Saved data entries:

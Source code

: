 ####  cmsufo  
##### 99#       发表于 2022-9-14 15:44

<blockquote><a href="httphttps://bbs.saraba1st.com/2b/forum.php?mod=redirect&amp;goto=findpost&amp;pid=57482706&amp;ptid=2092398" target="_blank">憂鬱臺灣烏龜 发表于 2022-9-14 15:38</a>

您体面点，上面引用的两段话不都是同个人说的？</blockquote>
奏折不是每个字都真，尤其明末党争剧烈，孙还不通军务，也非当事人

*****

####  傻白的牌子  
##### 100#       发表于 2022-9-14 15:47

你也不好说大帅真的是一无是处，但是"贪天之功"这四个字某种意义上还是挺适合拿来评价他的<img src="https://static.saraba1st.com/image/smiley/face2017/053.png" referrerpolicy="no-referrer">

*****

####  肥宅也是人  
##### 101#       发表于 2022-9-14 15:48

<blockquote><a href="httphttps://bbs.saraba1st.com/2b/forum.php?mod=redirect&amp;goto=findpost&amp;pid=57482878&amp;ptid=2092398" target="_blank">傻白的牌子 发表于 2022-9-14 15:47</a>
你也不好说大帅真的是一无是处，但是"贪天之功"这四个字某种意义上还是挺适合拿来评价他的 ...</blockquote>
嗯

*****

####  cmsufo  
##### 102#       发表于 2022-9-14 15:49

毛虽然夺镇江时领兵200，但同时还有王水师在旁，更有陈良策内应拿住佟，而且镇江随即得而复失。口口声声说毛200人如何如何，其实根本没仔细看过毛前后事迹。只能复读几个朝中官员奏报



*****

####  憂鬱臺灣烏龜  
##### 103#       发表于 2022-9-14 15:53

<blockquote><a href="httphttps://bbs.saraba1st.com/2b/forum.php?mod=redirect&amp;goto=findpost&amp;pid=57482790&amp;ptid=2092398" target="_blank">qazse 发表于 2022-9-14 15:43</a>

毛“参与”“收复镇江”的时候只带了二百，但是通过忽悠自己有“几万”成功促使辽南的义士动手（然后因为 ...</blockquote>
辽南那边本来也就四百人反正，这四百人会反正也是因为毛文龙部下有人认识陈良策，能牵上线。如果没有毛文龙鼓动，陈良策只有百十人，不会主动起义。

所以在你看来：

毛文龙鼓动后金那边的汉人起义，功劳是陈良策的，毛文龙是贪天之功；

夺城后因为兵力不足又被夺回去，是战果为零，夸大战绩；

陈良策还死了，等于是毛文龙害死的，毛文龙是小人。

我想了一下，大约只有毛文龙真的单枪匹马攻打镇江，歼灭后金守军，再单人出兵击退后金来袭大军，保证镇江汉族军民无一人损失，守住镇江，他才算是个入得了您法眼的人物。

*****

- What is being asked:
Every line of the records should be reproduced exactly.

- Answer to the problem:
Source code

: ####  cmsufo  
##### 99#       发表于 2022-9-14 15:44

<blockquote><a href="httphttps://bbs.saraba1st.com/2b/forum.php?mod=redirect&amp;goto=findpost&amp;pid=57482706&amp;ptid=2092398" target="_blank">憂鬱臺灣烏龜 发表于 2022-9-14 15:38</a>

您体面点，上面引用的两段话不都是同个人说的？</blockquote>
奏折不是每个字都真，尤其明末党争剧烈，孙还不通军务，也非当事人

*****

####  傻白的牌子  
##### 100#       发表于 2022-9-14 15:47

你也不好说大帅真的是一无是处，但是"贪天之功"这四个字某种意义上还是挺适合拿来评价他的<img src="https://static.saraba1st.com/image/smiley/face2017/053.png" referrerpolicy="no-referrer">

*****

####  肥宅也是人  
##### 101#       发表于 2022-9-14 15:48

<blockquote><a href="httphttps://bbs.saraba1st.com/2b/forum.php?mod=redirect&amp;goto=findpost&amp;pid=57482878&amp;ptid=2092398" target="_blank">傻白的牌子 发表于 2022-9-14 15:47</a>
你也不好说大帅真的是一无是处，但是"贪天之功"这四个字某种意义上还是挺适合拿来评价他的 ...</blockquote>
嗯

*****

####  cmsufo  
##### 102#       发表于 2022-9-14 15:49

毛虽然夺镇江时领兵200，但同时还有王水师在旁，更有陈良策内应拿住佟，而且镇江随即得而复失。口口声声说毛200人如何如何，其实根本没仔细看过毛前后事迹。只能复读几个朝中官员奏报



*****

####  憂鬱臺灣烏龜  
##### 103#       发表于 2022-9-14 15:53

<blockquote><a href="httphttps://bbs.saraba1st.com/2b/forum.php?mod=redirect&amp;goto=findpost&amp;pid=57482790&amp;ptid=2092398" target="_blank">qazse 发表于 2022-9-14 15:43</a>

毛“参与”“收复镇江”的时候只带了二百，但是通过忽悠自己有“几万”成功促使辽南的义士动手（然后因为 ...</blockquote>
辽南那边本来也就四百人反正，这四百人会反正也是因为毛文龙部下有人认识陈良策，能牵上线。如果没有毛文龙鼓动，陈良策只有百十人，不会主动起义。

所以在你看来：

毛文龙鼓动后金那边的汉人起义，功劳是陈良策的，毛文龙是贪天之功；

夺城后因为兵力不足又被夺回去，是战果为零，夸大战绩；

陈良策还死了，等于是毛文龙害死的，毛文龙是小人。

我想了一下，大约只有毛文龙真的单枪匹马攻打镇江，歼灭后金守军，再单人出兵击退后金来袭大军，保证镇江汉族军民无一人损失，守住镇江，他才算是个入得了您法眼的人物。

*****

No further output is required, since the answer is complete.